DIED Some nights he was Frank Sinatra, other nights he was Anita Baker, but Danny Gans, 52, a Las Vegas Strip impressionist and singer, always entertained his adoring fans. Five nights a week, 46 weeks a year, Gans crooned comedic songs to Sin City visitors.
• Mel Brooks recognized his comedic talent and rewarded Dom DeLuise, 75, with roles in several Brooks movies, including Blazing Saddles and History of the World, Part I. The burly actor and chef also often appeared alongside Burt Reynolds in films like The Cannonball Run.
• In the 1960s, Brazilian theater director Augusto Boal, 78, formed the Theatre of the Oppressed, in which “spect-actors” interact with performers to change a story’s outcome and its characters’ fates.

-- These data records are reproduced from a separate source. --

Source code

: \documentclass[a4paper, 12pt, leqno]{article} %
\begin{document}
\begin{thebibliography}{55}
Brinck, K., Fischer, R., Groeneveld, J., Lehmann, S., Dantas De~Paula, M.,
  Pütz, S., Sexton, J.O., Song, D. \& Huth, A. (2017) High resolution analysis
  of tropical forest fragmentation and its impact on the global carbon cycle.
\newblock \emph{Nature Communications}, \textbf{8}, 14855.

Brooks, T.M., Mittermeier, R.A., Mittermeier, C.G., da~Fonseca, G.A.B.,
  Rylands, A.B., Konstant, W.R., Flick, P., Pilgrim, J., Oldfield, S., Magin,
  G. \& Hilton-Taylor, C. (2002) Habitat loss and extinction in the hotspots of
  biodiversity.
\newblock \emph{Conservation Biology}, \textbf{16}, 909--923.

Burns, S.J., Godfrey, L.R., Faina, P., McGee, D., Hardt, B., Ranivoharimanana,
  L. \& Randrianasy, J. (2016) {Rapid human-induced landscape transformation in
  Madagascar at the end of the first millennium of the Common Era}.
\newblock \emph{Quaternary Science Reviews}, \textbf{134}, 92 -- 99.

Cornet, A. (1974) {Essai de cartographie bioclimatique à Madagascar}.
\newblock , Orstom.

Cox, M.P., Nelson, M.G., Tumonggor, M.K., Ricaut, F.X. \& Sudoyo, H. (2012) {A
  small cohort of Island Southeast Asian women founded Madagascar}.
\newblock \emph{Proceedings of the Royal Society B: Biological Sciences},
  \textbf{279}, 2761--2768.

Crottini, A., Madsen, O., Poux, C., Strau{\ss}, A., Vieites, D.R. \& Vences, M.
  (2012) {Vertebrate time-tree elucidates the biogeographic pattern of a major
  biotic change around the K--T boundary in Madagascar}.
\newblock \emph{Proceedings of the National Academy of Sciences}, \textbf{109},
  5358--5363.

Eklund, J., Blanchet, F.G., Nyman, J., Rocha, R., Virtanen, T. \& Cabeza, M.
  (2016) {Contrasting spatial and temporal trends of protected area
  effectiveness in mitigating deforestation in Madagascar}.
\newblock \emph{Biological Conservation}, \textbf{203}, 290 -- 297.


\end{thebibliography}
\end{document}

• After resigning her position as English-department head at a London college, U.A. Fanthorpe, 79, an acclaimed British poet, took a receptionist job at a neurological hospital, where she witnessed tragic stories that incited her to start writing verse.
• Jewish boxer Salamo Arouch, 86, fought his way to survival as a prisoner at the Nazi death camp at Auschwitz by winning fight after fight against other captives–keeping prison guards enthralled. He was the subject of the 1989 film Triumph of the Spirit, starring Willem Dafoe.
ELECTED NBA legend Dave Bing, 65, won Detroit’s mayoral race, unseating scandal-ridden Kwame Kilpatrick’s interim replacement, Ken Cockrel Jr.
APPROVED On May 6, Maine became the fifth state to legalize gay marriage, while Washington, D.C., agreed to recognize same-sex unions performed elsewhere.